In step 814, the operator pumps the setting tool 400 downward toward the next casing. The setting tool monitors its movement with its velocity sensor 456 (e.g., the velocity sensor may include one or more accelerometers). After a given distance D, which is calculated to be less than a distance from the openings 212 of one casing to the openings of an adjacent casing, the controller 412 is configured to open the holding dogs (i.e., to move the corresponding rams) so that the holding dogs catch and engage the holding groove of the next casing. This means that the process disclosed in FIG. 8 returns to step 802 and performs all the steps discussed above for the next casing. This process continues until each casing has been opened, fractured and then closed. At the end of this process, all the stages have been fractured and all the valves are closed. As previously discussed, the operator may select to not open each casing.
The setting tool needs now to be retrieved to the surface. For this action, a retrieval tool is sent in the well. The retrieval tool is configured to latch onto the fishing neck 452 of the setting tool 400. The retrieval tool may be attached to the wireline (or another line, e.g., slickline) to be lowered into the well. Once the retrieval tool latches on the fishing neck 452, the wireline is pulled up to bring to the surface the setting tool. The controller 412 of the setting tool, based on measurements received from the velocity sensor, determines that the setting tool is moving toward the surface and can instruct the valves 406 to actuate the corresponding pistons to make sure that the dogs sit at the bottom of the corresponding ramps, so that neither the holding dogs nor the sleeve dogs engage a corresponding groove in the interior wall of the casings.
In one embodiment, as shown in FIG. 13, is it noted that sleeve dogs 430 have the top portion 430A moving up and down along the radial direction R as previously discussed. The top portion 430A is biased by a spring 436. However, when the corresponding ramp 432 is moved under the base portion 430B, top portion 430A moves in tandem with the base portion 430B upwards. A protection region 1300 is formed around the top portion 430A. The protection region 1300 is designed to not engage any groove in the interior wall of the casing when the setting tool moves through the setting tool.
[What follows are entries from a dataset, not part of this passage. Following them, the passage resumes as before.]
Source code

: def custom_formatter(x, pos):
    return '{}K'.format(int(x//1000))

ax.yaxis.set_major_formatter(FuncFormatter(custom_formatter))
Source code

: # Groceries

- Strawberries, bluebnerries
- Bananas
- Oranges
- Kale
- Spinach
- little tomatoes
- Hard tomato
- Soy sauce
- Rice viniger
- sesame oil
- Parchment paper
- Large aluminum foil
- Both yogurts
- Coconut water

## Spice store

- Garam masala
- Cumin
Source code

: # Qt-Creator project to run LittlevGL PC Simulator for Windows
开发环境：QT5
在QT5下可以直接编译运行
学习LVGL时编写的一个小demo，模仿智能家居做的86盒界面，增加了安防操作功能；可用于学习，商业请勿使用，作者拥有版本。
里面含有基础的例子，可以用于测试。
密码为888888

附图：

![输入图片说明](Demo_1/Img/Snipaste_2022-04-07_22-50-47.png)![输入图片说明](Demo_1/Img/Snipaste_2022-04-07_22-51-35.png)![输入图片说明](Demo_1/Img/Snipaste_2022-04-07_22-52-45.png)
FIG. 13 shows that the top region 430A fits inside the protection region 1300 when the ramp 432 is not pushing radially the base portion 430B. The same structure may be employed for the holding dogs 420. Holding dogs 420 may have plural springs 426. In one application, the holding dogs and/or the sleeve dogs have multiple elements that “bite” into the corresponding groove formed in the interior wall of the casing. The figures discussed until now show a holding or sleeve dog at the top the figure and one at the bottom. Those skilled in the art would understand that other elements similar to those shown in the figures may be added all around the longitudinal axis X of the setting tool to better engage the casing and/or the sleeve.
In one embodiment, the setting tool may be used to open the sleeve of each casing valve while the setting tool moves from the bottom of the well toward the top so that well production can commence. For this situation, the holding dogs are open, i.e., the corresponding ramp is moved under the dogs to push them outward along the radial direction. The setting tool is moved upward with the wireline until the holding dogs engage a corresponding groove in a casing. The velocity sensors of the setting tool determine that the setting tool has stopped. The controller of the setting tool then instructs the sleeve dogs to engage the sleeve groove of the casing and open the sleeve. The casing sleeve is opened. Then all the dogs are disengaged and the setting tool can move upwards towards the next casing.
In one embodiment, it is possible that the setting tool gets stuck in a casing. In this situation, as shown in FIG. 14, the wireline or slickline is pulled with an increased force to shear pins 470, which make the ramps 422 and 432 to move away from the base portions of the dogs, so that the dogs move toward the central part of the setting tool under their bias generated by the springs 426 and 436, and thus, the setting tool is free to move inside the casing. The wireline is then used to pull the setting tool out of the casing string. FIG. 14 also shows possible accumulators 480, 482 and 484 for storing the hydraulic energy. In one application, chambers 482 and 484 are used for moving the pistons discussed above along a desired direction.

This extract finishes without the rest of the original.